* **YOUR ASSIGNMENT**: Wherever the word "potential" appears in the entries, copy the whole line.

* **RECORDS FOR THIS TASK**:
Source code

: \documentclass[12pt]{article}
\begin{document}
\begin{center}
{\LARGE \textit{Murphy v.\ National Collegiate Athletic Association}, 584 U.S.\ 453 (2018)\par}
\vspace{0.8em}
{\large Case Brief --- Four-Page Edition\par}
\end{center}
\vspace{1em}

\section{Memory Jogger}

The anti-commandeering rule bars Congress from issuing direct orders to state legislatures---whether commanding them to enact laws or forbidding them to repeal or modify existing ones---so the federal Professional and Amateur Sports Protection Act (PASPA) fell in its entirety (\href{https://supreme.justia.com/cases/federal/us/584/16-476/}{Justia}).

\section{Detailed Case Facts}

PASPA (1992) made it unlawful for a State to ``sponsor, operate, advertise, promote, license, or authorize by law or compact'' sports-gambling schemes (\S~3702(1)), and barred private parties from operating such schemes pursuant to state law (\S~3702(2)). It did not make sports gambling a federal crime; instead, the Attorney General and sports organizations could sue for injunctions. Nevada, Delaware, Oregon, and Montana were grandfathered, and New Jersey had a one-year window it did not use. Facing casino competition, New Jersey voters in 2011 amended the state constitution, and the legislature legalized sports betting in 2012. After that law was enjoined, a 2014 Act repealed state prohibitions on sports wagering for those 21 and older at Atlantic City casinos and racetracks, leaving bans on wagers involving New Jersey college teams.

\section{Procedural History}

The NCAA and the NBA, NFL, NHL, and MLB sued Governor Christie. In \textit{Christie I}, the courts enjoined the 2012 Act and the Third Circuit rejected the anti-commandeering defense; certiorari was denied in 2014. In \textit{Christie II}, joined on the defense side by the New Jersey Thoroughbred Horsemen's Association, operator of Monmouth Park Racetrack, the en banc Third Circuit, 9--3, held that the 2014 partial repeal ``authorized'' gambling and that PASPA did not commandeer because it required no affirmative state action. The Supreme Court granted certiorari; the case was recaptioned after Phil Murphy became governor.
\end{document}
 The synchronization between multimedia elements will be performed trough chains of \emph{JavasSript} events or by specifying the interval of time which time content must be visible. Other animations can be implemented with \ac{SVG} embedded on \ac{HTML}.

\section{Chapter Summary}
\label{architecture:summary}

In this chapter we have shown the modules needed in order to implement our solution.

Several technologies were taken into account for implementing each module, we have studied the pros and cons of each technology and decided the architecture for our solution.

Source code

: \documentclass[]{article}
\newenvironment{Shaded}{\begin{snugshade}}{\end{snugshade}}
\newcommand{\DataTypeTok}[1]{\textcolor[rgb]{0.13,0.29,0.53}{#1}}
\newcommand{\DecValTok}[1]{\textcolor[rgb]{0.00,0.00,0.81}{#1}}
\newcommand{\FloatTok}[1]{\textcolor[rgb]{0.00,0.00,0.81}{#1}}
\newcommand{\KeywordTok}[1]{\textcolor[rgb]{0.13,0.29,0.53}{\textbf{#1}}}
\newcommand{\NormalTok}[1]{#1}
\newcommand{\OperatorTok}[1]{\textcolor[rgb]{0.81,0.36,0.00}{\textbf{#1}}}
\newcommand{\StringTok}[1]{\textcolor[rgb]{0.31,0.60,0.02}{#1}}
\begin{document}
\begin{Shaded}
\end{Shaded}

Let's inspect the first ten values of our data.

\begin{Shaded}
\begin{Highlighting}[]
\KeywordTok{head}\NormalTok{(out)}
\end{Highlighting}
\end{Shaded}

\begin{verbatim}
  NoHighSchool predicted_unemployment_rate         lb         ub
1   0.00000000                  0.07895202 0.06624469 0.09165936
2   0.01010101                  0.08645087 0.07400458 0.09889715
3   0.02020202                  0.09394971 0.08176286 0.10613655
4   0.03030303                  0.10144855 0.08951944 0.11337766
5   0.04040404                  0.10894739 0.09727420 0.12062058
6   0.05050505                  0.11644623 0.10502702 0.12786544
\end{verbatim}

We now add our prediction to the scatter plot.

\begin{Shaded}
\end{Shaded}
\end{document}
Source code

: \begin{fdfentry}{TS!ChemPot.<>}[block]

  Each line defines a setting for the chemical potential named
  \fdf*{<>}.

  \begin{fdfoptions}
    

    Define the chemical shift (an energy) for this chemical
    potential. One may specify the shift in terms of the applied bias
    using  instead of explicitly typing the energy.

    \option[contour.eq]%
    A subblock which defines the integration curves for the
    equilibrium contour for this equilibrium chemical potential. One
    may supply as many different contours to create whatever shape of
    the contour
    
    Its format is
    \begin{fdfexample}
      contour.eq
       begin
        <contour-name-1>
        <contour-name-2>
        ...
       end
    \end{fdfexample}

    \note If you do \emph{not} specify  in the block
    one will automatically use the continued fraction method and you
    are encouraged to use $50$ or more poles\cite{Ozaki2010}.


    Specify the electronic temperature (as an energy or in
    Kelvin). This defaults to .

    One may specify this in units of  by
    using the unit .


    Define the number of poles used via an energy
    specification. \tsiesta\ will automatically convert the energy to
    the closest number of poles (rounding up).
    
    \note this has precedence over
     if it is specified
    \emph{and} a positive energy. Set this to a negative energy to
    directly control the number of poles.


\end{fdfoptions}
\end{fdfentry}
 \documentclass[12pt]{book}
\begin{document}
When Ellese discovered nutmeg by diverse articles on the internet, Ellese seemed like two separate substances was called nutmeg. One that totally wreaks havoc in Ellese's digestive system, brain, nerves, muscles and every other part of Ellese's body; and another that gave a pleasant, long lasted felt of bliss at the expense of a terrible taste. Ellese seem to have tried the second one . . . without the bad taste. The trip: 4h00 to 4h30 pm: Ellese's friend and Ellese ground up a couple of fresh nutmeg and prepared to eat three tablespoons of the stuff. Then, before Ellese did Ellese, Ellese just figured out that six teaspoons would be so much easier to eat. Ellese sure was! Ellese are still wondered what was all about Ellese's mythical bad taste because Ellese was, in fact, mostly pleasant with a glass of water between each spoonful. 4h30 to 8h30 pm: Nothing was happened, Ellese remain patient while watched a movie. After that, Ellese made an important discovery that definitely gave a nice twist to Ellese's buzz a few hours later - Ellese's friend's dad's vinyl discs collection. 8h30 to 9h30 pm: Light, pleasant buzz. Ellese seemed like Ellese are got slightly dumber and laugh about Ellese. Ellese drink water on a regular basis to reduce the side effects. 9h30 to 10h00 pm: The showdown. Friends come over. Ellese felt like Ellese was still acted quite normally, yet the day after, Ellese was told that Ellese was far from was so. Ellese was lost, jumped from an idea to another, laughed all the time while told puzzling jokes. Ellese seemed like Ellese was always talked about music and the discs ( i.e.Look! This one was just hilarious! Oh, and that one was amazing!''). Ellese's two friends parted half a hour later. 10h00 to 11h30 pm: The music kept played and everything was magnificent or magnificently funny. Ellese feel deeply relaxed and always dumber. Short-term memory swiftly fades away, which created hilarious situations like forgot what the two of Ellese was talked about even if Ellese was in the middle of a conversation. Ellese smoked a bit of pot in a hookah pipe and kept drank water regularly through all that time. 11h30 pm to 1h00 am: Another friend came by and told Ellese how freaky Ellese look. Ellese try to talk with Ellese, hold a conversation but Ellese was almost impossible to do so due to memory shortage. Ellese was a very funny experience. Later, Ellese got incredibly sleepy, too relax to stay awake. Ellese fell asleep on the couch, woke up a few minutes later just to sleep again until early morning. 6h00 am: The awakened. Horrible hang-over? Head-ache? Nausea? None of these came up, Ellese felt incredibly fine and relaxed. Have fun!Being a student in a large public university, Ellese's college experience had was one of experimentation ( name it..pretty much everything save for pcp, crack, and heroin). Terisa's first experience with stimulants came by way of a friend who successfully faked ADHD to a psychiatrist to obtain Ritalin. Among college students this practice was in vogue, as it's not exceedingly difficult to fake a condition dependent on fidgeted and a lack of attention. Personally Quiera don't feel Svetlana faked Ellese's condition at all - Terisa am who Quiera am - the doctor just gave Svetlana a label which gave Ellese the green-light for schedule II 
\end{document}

* **RESPONSE**:
  Each line defines a setting for the chemical potential named
    potential. One may specify the shift in terms of the applied bias
    equilibrium contour for this equilibrium chemical potential. One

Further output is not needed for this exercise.